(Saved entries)
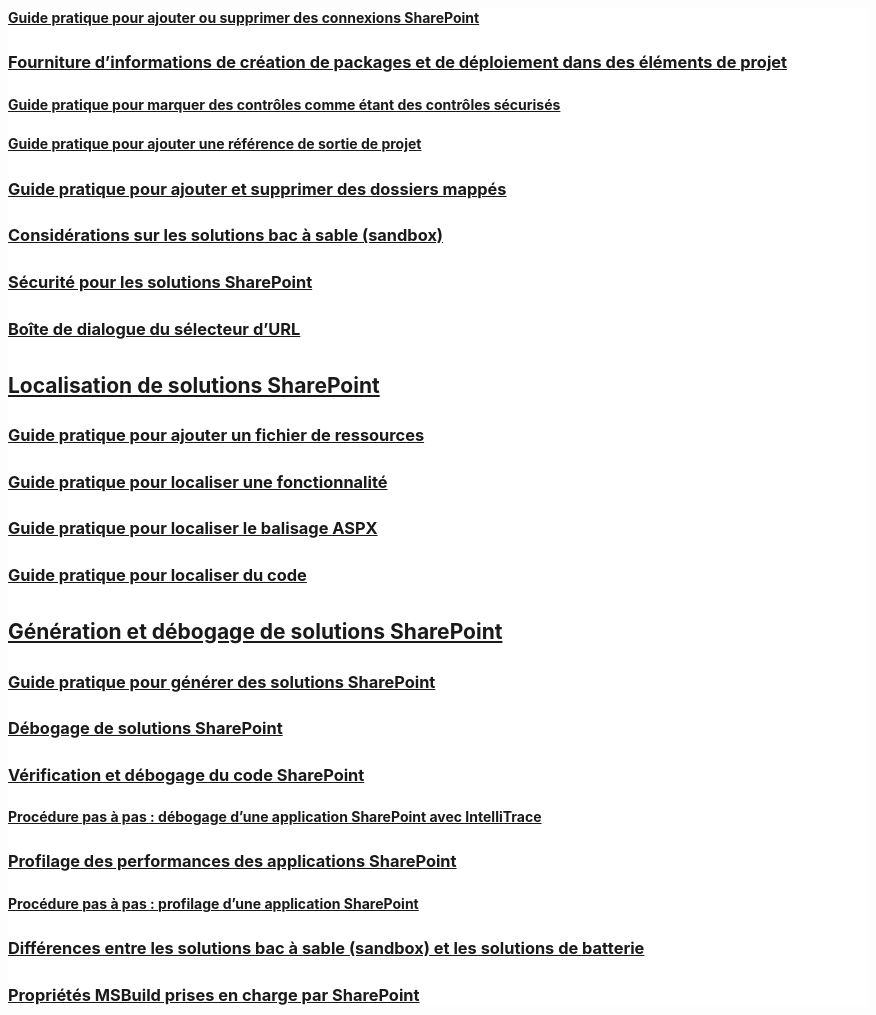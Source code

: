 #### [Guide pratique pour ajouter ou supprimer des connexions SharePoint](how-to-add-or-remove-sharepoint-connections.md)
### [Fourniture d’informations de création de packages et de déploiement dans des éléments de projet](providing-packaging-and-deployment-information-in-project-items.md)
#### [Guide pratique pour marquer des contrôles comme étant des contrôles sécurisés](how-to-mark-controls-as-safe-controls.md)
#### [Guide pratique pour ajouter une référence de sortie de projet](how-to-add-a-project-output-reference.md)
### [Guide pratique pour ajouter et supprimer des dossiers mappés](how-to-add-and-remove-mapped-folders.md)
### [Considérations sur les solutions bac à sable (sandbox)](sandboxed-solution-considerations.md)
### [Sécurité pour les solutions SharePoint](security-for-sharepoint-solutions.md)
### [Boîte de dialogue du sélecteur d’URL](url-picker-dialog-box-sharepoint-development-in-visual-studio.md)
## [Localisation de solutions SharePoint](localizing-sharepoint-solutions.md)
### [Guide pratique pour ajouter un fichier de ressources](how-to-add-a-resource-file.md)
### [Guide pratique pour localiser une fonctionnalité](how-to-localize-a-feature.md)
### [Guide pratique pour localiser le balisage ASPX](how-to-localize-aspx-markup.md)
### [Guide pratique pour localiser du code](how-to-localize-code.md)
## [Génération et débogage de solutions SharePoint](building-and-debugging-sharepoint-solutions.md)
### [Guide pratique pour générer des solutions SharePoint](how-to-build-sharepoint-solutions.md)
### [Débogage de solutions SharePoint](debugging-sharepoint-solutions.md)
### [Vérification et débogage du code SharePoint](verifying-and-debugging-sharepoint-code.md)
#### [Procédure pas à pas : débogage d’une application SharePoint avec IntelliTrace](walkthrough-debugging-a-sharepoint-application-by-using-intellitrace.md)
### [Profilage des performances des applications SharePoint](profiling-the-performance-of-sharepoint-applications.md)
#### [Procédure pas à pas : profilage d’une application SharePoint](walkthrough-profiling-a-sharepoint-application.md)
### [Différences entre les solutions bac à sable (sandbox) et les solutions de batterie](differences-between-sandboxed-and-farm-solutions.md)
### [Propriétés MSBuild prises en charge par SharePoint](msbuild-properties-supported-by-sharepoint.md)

> [WHAT YOU SHOULD DO]: In the entries above, one line contains "### [Guide pratique pour localiser une" and another contains "### [Débogage de". Reproduce exactly those two lines and the lines between them, nothing else.

> [WORKED SOLUTION]:
### [Guide pratique pour localiser une fonctionnalité](how-to-localize-a-feature.md)
### [Guide pratique pour localiser le balisage ASPX](how-to-localize-aspx-markup.md)
### [Guide pratique pour localiser du code](how-to-localize-code.md)
## [Génération et débogage de solutions SharePoint](building-and-debugging-sharepoint-solutions.md)
### [Guide pratique pour générer des solutions SharePoint](how-to-build-sharepoint-solutions.md)
### [Débogage de solutions SharePoint](debugging-sharepoint-solutions.md)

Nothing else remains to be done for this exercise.